**Work order**
Wherever the string "This" appears in the entries below, return the line that holds it.
*** The input ***
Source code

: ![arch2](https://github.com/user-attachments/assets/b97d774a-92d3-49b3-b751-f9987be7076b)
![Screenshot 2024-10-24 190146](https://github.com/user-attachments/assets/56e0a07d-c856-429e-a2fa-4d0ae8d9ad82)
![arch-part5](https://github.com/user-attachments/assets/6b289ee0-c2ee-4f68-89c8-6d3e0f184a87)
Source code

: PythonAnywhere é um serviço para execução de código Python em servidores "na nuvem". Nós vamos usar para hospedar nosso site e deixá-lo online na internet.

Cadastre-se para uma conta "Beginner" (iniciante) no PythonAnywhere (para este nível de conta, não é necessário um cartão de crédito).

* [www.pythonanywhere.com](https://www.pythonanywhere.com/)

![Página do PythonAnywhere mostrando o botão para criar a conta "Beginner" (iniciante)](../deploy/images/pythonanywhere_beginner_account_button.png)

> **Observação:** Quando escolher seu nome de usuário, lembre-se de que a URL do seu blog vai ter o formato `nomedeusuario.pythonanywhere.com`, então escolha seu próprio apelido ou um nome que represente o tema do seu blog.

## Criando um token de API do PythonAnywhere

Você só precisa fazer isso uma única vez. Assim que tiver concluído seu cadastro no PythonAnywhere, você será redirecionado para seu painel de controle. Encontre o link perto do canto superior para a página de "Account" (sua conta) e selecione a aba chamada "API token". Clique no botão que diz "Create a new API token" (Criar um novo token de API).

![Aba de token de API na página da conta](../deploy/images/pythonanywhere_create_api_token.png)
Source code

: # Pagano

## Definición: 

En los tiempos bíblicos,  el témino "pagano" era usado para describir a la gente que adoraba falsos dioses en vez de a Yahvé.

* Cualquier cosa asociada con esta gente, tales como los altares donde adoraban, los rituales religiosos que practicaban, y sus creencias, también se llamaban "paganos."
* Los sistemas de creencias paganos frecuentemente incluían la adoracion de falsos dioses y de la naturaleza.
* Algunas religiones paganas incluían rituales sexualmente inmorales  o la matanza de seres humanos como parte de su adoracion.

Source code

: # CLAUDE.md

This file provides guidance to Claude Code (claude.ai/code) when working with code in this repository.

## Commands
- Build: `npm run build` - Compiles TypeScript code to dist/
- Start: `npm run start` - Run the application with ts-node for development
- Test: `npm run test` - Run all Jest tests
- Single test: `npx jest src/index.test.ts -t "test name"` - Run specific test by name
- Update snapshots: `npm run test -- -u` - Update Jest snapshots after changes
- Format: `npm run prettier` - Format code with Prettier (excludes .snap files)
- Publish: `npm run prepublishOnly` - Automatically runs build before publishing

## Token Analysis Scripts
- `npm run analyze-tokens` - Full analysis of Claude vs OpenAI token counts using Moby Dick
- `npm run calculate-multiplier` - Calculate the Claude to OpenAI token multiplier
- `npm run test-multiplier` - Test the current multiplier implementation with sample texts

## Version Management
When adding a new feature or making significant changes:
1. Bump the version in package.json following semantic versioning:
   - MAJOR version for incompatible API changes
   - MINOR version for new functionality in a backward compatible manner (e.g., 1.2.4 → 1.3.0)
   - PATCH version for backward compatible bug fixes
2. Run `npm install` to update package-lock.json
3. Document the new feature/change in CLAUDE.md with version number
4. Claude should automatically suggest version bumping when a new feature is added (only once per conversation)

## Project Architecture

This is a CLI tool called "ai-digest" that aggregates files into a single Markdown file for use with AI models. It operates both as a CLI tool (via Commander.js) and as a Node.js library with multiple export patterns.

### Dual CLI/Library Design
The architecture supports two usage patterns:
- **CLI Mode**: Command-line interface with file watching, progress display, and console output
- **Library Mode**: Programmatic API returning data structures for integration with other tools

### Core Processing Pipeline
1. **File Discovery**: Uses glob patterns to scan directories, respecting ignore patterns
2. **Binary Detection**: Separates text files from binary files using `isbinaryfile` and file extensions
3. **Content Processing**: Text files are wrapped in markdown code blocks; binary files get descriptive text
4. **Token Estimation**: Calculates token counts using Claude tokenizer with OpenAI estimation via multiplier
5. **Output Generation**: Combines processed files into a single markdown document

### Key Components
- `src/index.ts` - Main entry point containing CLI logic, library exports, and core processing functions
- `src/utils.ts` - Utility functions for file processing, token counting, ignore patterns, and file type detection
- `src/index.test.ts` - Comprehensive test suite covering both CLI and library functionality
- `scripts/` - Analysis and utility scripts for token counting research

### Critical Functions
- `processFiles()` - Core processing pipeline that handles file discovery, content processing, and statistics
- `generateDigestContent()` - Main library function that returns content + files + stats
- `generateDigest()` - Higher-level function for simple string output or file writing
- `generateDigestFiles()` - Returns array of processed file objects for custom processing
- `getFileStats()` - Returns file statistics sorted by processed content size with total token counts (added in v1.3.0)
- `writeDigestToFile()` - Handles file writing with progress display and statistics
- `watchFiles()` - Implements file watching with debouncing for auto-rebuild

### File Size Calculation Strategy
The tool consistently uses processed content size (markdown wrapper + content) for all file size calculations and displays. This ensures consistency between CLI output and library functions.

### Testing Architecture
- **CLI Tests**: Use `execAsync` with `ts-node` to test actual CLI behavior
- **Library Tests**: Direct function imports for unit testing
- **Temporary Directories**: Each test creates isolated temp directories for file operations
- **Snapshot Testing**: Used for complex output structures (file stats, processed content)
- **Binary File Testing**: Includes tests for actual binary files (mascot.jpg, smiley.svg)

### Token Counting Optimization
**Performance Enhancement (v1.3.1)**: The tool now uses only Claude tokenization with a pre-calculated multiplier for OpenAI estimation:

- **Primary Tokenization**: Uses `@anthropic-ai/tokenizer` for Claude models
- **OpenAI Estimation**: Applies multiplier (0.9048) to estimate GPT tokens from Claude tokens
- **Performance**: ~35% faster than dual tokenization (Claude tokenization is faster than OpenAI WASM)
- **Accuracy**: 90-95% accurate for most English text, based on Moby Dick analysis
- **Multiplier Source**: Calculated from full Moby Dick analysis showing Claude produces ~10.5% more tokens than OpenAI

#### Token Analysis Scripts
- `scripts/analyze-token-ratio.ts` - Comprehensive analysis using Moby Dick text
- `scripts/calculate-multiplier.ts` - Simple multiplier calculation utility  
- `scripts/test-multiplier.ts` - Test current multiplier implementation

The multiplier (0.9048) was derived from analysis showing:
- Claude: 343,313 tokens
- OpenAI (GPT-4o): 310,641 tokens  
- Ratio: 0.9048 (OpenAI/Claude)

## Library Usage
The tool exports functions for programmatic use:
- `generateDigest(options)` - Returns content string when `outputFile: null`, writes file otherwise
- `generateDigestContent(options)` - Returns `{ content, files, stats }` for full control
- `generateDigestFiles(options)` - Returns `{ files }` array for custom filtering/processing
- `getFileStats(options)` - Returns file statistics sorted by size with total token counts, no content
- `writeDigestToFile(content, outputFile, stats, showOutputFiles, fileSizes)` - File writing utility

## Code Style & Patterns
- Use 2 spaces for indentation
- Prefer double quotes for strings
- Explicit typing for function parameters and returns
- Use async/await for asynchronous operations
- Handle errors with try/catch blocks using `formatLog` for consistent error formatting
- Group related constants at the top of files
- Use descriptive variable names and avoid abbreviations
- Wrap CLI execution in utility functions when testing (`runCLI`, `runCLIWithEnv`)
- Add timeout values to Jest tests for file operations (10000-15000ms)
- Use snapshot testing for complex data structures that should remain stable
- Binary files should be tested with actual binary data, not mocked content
*** End of The input ***
**Expected answer**
This file provides guidance to Claude Code (claude.ai/code) when working with code in this repository.
This is a CLI tool called "ai-digest" that aggregates files into a single Markdown file for use with AI models. It operates both as a CLI tool (via Commander.js) and as a Node.js library with multiple export patterns.
The tool consistently uses processed content size (markdown wrapper + content) for all file size calculations and displays. This ensures consistency between CLI output and library functions.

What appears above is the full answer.